(Stored data):
********

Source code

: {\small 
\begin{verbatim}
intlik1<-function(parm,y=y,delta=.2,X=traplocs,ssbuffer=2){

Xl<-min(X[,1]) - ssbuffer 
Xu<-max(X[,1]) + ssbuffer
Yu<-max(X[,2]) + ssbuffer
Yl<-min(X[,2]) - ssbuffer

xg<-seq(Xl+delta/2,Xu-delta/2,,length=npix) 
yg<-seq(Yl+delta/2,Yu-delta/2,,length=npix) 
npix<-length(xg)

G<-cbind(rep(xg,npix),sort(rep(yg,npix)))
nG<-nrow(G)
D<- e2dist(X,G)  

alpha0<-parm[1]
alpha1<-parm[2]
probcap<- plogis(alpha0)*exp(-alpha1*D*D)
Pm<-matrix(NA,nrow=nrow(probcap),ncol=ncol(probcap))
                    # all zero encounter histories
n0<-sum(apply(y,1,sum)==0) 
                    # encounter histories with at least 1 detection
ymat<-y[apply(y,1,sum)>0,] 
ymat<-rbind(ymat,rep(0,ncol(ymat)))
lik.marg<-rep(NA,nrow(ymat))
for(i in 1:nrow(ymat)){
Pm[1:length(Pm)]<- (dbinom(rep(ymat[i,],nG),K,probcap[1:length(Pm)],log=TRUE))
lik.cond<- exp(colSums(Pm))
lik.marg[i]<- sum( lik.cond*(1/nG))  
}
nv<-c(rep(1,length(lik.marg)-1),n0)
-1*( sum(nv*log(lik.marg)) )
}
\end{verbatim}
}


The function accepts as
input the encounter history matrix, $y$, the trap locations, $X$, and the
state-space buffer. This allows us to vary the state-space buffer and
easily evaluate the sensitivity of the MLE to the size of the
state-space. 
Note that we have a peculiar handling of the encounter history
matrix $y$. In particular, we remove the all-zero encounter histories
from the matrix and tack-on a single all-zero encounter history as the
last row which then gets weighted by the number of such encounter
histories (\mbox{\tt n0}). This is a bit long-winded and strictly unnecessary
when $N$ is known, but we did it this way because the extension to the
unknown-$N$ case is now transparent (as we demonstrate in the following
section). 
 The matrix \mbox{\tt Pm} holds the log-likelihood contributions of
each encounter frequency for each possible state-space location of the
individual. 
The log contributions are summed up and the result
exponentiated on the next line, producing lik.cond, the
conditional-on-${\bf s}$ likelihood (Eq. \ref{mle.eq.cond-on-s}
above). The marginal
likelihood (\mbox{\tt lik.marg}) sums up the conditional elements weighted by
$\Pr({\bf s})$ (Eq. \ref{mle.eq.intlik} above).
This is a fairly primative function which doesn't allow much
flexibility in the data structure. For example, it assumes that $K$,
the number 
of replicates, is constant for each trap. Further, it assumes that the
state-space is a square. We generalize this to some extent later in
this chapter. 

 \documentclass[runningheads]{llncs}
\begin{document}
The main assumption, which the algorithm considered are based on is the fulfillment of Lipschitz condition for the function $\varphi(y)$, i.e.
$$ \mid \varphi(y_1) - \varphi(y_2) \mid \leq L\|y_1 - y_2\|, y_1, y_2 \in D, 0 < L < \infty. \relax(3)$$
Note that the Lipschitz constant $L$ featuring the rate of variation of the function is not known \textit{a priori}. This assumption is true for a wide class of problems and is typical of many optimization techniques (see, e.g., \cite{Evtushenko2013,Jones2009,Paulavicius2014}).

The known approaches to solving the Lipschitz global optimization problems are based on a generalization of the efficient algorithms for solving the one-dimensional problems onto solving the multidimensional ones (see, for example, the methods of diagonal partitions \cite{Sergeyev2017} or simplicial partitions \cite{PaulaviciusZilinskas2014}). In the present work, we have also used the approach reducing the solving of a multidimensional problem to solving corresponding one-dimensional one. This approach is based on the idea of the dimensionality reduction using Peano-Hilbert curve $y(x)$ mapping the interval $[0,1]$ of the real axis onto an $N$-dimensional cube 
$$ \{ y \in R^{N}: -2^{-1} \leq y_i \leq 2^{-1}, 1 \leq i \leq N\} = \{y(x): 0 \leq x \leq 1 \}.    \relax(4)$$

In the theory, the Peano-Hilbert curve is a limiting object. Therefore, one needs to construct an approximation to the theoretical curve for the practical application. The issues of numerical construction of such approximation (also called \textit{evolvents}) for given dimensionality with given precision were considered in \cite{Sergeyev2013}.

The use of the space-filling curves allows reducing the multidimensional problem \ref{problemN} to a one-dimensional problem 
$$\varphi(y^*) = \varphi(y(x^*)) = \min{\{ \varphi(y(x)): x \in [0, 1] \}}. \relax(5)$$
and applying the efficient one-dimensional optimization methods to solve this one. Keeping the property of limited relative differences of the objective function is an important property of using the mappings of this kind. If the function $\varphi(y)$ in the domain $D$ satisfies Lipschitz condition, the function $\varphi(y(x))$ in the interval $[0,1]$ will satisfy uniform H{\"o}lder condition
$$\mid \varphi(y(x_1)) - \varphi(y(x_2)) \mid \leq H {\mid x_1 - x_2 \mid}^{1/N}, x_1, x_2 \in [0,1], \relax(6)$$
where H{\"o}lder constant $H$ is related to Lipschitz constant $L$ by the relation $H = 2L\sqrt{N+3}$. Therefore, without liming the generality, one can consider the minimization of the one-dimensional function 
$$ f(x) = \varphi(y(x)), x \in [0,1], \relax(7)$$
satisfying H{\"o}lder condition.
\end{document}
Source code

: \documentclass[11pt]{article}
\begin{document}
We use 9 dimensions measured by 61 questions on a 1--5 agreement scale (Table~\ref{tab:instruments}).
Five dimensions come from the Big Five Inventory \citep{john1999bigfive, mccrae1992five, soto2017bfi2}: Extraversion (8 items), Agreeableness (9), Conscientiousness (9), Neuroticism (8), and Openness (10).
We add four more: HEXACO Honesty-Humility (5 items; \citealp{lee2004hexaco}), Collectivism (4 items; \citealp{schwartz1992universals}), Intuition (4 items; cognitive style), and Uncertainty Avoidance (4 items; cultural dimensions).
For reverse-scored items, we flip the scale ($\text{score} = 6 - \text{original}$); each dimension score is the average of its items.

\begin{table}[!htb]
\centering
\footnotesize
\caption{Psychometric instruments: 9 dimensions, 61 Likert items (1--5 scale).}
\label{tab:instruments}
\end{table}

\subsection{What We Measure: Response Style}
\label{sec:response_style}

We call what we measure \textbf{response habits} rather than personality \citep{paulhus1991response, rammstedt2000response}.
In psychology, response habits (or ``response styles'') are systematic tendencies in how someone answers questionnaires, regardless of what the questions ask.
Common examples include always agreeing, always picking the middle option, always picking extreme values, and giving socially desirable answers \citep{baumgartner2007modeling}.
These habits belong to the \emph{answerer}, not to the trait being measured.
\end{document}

********

(Assignment): Reproduce the records exactly as they appear.

(Output for this exercise):
Source code

: {\small 
\begin{verbatim}
intlik1<-function(parm,y=y,delta=.2,X=traplocs,ssbuffer=2){

Xl<-min(X[,1]) - ssbuffer 
Xu<-max(X[,1]) + ssbuffer
Yu<-max(X[,2]) + ssbuffer
Yl<-min(X[,2]) - ssbuffer

xg<-seq(Xl+delta/2,Xu-delta/2,,length=npix) 
yg<-seq(Yl+delta/2,Yu-delta/2,,length=npix) 
npix<-length(xg)

G<-cbind(rep(xg,npix),sort(rep(yg,npix)))
nG<-nrow(G)
D<- e2dist(X,G)  

alpha0<-parm[1]
alpha1<-parm[2]
probcap<- plogis(alpha0)*exp(-alpha1*D*D)
Pm<-matrix(NA,nrow=nrow(probcap),ncol=ncol(probcap))
                    # all zero encounter histories
n0<-sum(apply(y,1,sum)==0) 
                    # encounter histories with at least 1 detection
ymat<-y[apply(y,1,sum)>0,] 
ymat<-rbind(ymat,rep(0,ncol(ymat)))
lik.marg<-rep(NA,nrow(ymat))
for(i in 1:nrow(ymat)){
Pm[1:length(Pm)]<- (dbinom(rep(ymat[i,],nG),K,probcap[1:length(Pm)],log=TRUE))
lik.cond<- exp(colSums(Pm))
lik.marg[i]<- sum( lik.cond*(1/nG))  
}
nv<-c(rep(1,length(lik.marg)-1),n0)
-1*( sum(nv*log(lik.marg)) )
}
\end{verbatim}
}


The function accepts as
input the encounter history matrix, $y$, the trap locations, $X$, and the
state-space buffer. This allows us to vary the state-space buffer and
easily evaluate the sensitivity of the MLE to the size of the
state-space. 
Note that we have a peculiar handling of the encounter history
matrix $y$. In particular, we remove the all-zero encounter histories
from the matrix and tack-on a single all-zero encounter history as the
last row which then gets weighted by the number of such encounter
histories (\mbox{\tt n0}). This is a bit long-winded and strictly unnecessary
when $N$ is known, but we did it this way because the extension to the
unknown-$N$ case is now transparent (as we demonstrate in the following
section). 
 The matrix \mbox{\tt Pm} holds the log-likelihood contributions of
each encounter frequency for each possible state-space location of the
individual. 
The log contributions are summed up and the result
exponentiated on the next line, producing lik.cond, the
conditional-on-${\bf s}$ likelihood (Eq. \ref{mle.eq.cond-on-s}
above). The marginal
likelihood (\mbox{\tt lik.marg}) sums up the conditional elements weighted by
$\Pr({\bf s})$ (Eq. \ref{mle.eq.intlik} above).
This is a fairly primative function which doesn't allow much
flexibility in the data structure. For example, it assumes that $K$,
the number 
of replicates, is constant for each trap. Further, it assumes that the
state-space is a square. We generalize this to some extent later in
this chapter. 

 \documentclass[runningheads]{llncs}
\begin{document}
The main assumption, which the algorithm considered are based on is the fulfillment of Lipschitz condition for the function $\varphi(y)$, i.e.
$$ \mid \varphi(y_1) - \varphi(y_2) \mid \leq L\|y_1 - y_2\|, y_1, y_2 \in D, 0 < L < \infty. \relax(3)$$
Note that the Lipschitz constant $L$ featuring the rate of variation of the function is not known \textit{a priori}. This assumption is true for a wide class of problems and is typical of many optimization techniques (see, e.g., \cite{Evtushenko2013,Jones2009,Paulavicius2014}).

The known approaches to solving the Lipschitz global optimization problems are based on a generalization of the efficient algorithms for solving the one-dimensional problems onto solving the multidimensional ones (see, for example, the methods of diagonal partitions \cite{Sergeyev2017} or simplicial partitions \cite{PaulaviciusZilinskas2014}). In the present work, we have also used the approach reducing the solving of a multidimensional problem to solving corresponding one-dimensional one. This approach is based on the idea of the dimensionality reduction using Peano-Hilbert curve $y(x)$ mapping the interval $[0,1]$ of the real axis onto an $N$-dimensional cube 
$$ \{ y \in R^{N}: -2^{-1} \leq y_i \leq 2^{-1}, 1 \leq i \leq N\} = \{y(x): 0 \leq x \leq 1 \}.    \relax(4)$$

In the theory, the Peano-Hilbert curve is a limiting object. Therefore, one needs to construct an approximation to the theoretical curve for the practical application. The issues of numerical construction of such approximation (also called \textit{evolvents}) for given dimensionality with given precision were considered in \cite{Sergeyev2013}.

The use of the space-filling curves allows reducing the multidimensional problem \ref{problemN} to a one-dimensional problem 
$$\varphi(y^*) = \varphi(y(x^*)) = \min{\{ \varphi(y(x)): x \in [0, 1] \}}. \relax(5)$$
and applying the efficient one-dimensional optimization methods to solve this one. Keeping the property of limited relative differences of the objective function is an important property of using the mappings of this kind. If the function $\varphi(y)$ in the domain $D$ satisfies Lipschitz condition, the function $\varphi(y(x))$ in the interval $[0,1]$ will satisfy uniform H{\"o}lder condition
$$\mid \varphi(y(x_1)) - \varphi(y(x_2)) \mid \leq H {\mid x_1 - x_2 \mid}^{1/N}, x_1, x_2 \in [0,1], \relax(6)$$
where H{\"o}lder constant $H$ is related to Lipschitz constant $L$ by the relation $H = 2L\sqrt{N+3}$. Therefore, without liming the generality, one can consider the minimization of the one-dimensional function 
$$ f(x) = \varphi(y(x)), x \in [0,1], \relax(7)$$
satisfying H{\"o}lder condition.
\end{document}
Source code

: \documentclass[11pt]{article}
\begin{document}
We use 9 dimensions measured by 61 questions on a 1--5 agreement scale (Table~\ref{tab:instruments}).
Five dimensions come from the Big Five Inventory \citep{john1999bigfive, mccrae1992five, soto2017bfi2}: Extraversion (8 items), Agreeableness (9), Conscientiousness (9), Neuroticism (8), and Openness (10).
We add four more: HEXACO Honesty-Humility (5 items; \citealp{lee2004hexaco}), Collectivism (4 items; \citealp{schwartz1992universals}), Intuition (4 items; cognitive style), and Uncertainty Avoidance (4 items; cultural dimensions).
For reverse-scored items, we flip the scale ($\text{score} = 6 - \text{original}$); each dimension score is the average of its items.

\begin{table}[!htb]
\centering
\footnotesize
\caption{Psychometric instruments: 9 dimensions, 61 Likert items (1--5 scale).}
\label{tab:instruments}
\end{table}

\subsection{What We Measure: Response Style}
\label{sec:response_style}

We call what we measure \textbf{response habits} rather than personality \citep{paulhus1991response, rammstedt2000response}.
In psychology, response habits (or ``response styles'') are systematic tendencies in how someone answers questionnaires, regardless of what the questions ask.
Common examples include always agreeing, always picking the middle option, always picking extreme values, and giving socially desirable answers \citep{baumgartner2007modeling}.
These habits belong to the \emph{answerer}, not to the trait being measured.
\end{document}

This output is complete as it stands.